NATO Genel Sekreteri Jens Stoltenberg, düşünce kuruluşu Atlantik Konseyi'nin Washington'daki panelinde konuştu. DAEŞ'le mücadele konusunda sahadaki yerel güçlerin eğitilmesinin önemi hakkında duran Stoltenberg, Türkiye'nin DAEŞ'le mücadeledeki rolü üzerine bir soruya ise "Türkiye, DAEŞ'e karşı savaşan koalisyonda yer alıyor. Türkiye askeri varlıklar sağlamasının yanısıra örgüte karşı savaşta İncirlik Üssü ve diğerleri gibi altyapı üsleri sağlıyor.
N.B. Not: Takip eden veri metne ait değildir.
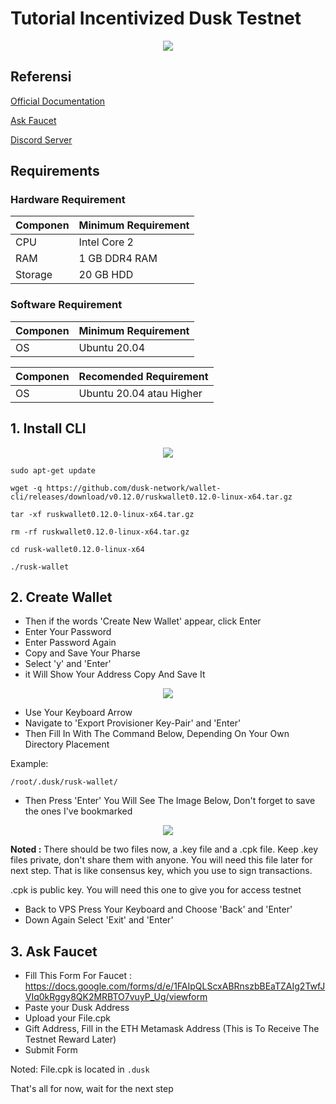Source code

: # Tutorial Incentivized Dusk Testnet

<p align="center">
  <img height="auto" width="auto" src="https://user-images.githubusercontent.com/38981255/202432156-50a53f84-3d5d-40da-950c-0d9e62c2e4b4.jpg">
</p>

## Referensi

[Official Documentation](https://dusk.network/pages/incentivized-testnet#Wallet)

[Ask Faucet](https://docs.google.com/forms/d/e/1FAIpQLScxABRnszbBEaTZAIg2TwfJVIq0kRggy8QK2MRBTO7vuyP_Ug/viewform)

[Discord Server](https://discord.gg/dusknetwork)

## Requirements

### Hardware Requirement

| Componen | Minimum Requirement |
|----------|---------------------|
|CPU|Intel Core 2|
|RAM|1 GB DDR4 RAM|
|Storage|20 GB HDD|

### Software Requirement

| Componen | Minimum Requirement |
|----------|---------------------|
|OS|Ubuntu 20.04|

| Componen | Recomended Requirement |
|----------|---------------------|
|OS|Ubuntu 20.04 atau Higher|

## 1. Install CLI

<p align="center">
  <img height="auto" width="auto" src="https://user-images.githubusercontent.com/38981255/202432162-68e7828e-e917-4636-83a4-5c7969356313.png">
</p>

```
sudo apt-get update
```
```
wget -q https://github.com/dusk-network/wallet-cli/releases/download/v0.12.0/ruskwallet0.12.0-linux-x64.tar.gz
```
```
tar -xf ruskwallet0.12.0-linux-x64.tar.gz
```
```
rm -rf ruskwallet0.12.0-linux-x64.tar.gz
```
```
cd rusk-wallet0.12.0-linux-x64
```
```
./rusk-wallet
```

## 2. Create Wallet

- Then if the words 'Create New Wallet' appear, click Enter
- Enter Your Password
- Enter Password Again
- Copy and Save Your Pharse
- Select 'y' and 'Enter'
- it Will Show Your Address Copy And Save It

<p align="center">
  <img height="auto" width="auto" src="https://user-images.githubusercontent.com/38981255/202432143-2ca75493-230f-441a-9389-7165b80019f0.jpg">
</p>

- Use Your Keyboard Arrow
- Navigate to 'Export Provisioner Key-Pair' and 'Enter'
- Then Fill In With The Command Below, Depending On Your Own Directory Placement

Example:
```
/root/.dusk/rusk-wallet/
```
- Then Press 'Enter' You Will See The Image Below, Don't forget to save the ones I've bookmarked 

<p align="center">
  <img height="auto" width="auto" src="https://user-images.githubusercontent.com/38981255/202432152-3e5578a6-9b21-4cd2-adab-8b132fd111d4.PNG">
</p>

**Noted :** There should be two files now, a .key file and a .cpk file. Keep .key files private, don't share them with anyone. You will need this file later for next step. That is like consensus key, which you use to sign transactions.

.cpk is public key. You will need this one to give you for access testnet


- Back to VPS Press Your Keyboard and Choose 'Back' and 'Enter'
- Down Again Select 'Exit' and 'Enter'

## 3. Ask Faucet

- Fill This Form For Faucet : https://docs.google.com/forms/d/e/1FAIpQLScxABRnszbBEaTZAIg2TwfJVIq0kRggy8QK2MRBTO7vuyP_Ug/viewform
- Paste your Dusk Address
- Upload your File.cpk 
- Gift Address, Fill in the ETH Metamask Address (This is To Receive The Testnet Reward Later)
- Submit Form

Noted: File.cpk is located in `.dusk`

That's all for now, wait for the next step
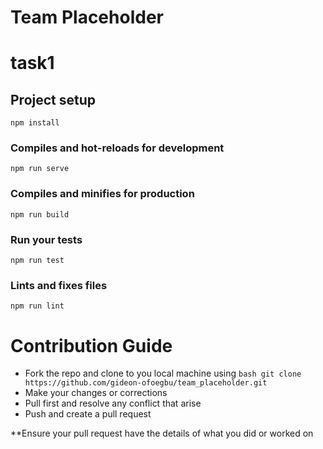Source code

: # Team Placeholder
# task1

## Project setup
```
npm install
```

### Compiles and hot-reloads for development
```
npm run serve
```

### Compiles and minifies for production
```
npm run build
```

### Run your tests
```
npm run test
```

### Lints and fixes files
```
npm run lint
```

# Contribution Guide
- Fork the repo and clone to you local machine using ```bash git clone https://github.com/gideon-ofoegbu/team_placeholder.git```
- Make your changes or corrections 
- Pull first and resolve any conflict that arise 
- Push and create a pull request

**Ensure your pull request have the details of what you did or worked on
Dolayısıyla Türkiye olmadan bu mücadele çok daha zorlu olurdu" yanıtını verdi. Türkiye'nin sığınmacı krizinden en fazla etkilenen NATO üyesi ülke olduğuna işaret eden Stoltenberg, Türk halkının 3 milyona yaklaşan sığınmacıya ev sahipliği yaptığını hatırlattı. NATO Genel Sekreteri, otorite boşluğunun bulunduğu Libya'da DAEŞ'in eylemlerine değinerek, "NATO, Libya'ya yardım etmeye hazır. Onlar bizim yardımımıza ihtiyaç duyacak" dedi. Stoltenberg, NATO'nun Suriye'de doğrudan askeri bir müdahalesi olmayacağını kaydetti. İttifakın, DAEŞ'le mücadele kapsamında oluşturulan uluslararası koalisyonun ülkelerine daha çok yardımda bulunacağını ifade eden Stoltenberg, bir soru üzerine, Müslüman ülkelerin bir araya gelerek DAEŞ'e karşı savaşta oluşturacakları koalisyonu destekleyeceklerini dile getirdi.
'GÜVENİLİR ORTAK'
Avrupa Parlamentosu Başkanı Martin Schulz da, Almanya'da yayımlanan Rheinische Post gazetesine göçmenler konusunda açıklamalarda bulundu. Schulz, Türkiye ile sığınmacı krizinin çözümüne yönelik 18 Mart'ta varılan mutabakatı savunarak Türkiye'nin sığınmacı politikası konusunda şimdiye kadar bazı AB ülkelerinden çok daha fazlasını yapan güvenilir bir ortak olduğunu söyledi.